Reading the records beneath this task, work out how many lines contain the word "query" and reply with only that number.

■ Material to process:
§ §

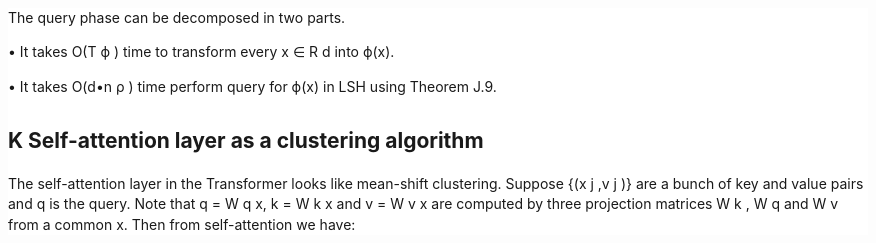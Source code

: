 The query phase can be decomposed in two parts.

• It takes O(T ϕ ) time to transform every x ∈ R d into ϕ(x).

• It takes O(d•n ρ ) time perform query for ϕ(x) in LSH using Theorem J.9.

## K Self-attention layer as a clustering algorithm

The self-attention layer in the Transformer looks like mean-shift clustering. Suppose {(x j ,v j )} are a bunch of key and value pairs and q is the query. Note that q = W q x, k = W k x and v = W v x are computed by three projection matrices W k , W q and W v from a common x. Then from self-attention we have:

§ §

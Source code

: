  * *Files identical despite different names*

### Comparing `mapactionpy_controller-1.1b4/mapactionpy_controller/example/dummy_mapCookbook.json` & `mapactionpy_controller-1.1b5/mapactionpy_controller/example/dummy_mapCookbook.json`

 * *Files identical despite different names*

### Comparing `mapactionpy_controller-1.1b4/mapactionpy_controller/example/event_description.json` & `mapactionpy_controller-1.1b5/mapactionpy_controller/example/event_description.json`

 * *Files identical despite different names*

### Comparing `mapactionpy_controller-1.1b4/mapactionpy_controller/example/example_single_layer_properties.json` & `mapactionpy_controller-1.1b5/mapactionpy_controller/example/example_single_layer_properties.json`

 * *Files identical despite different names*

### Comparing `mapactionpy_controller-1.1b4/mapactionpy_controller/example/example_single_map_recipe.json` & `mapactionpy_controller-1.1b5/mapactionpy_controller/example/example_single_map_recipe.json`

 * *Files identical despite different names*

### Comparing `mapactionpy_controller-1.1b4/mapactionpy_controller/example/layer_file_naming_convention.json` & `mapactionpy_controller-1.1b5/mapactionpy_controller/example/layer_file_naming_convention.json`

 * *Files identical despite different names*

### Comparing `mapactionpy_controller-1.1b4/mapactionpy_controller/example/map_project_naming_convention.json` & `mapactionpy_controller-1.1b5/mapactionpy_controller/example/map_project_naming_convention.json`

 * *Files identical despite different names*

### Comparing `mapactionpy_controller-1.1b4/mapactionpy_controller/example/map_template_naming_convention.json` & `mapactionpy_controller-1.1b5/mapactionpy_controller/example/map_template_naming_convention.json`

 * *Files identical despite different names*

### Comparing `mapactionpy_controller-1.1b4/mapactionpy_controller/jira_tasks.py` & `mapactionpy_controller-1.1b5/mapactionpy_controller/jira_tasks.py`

§ §

■ Response area:
3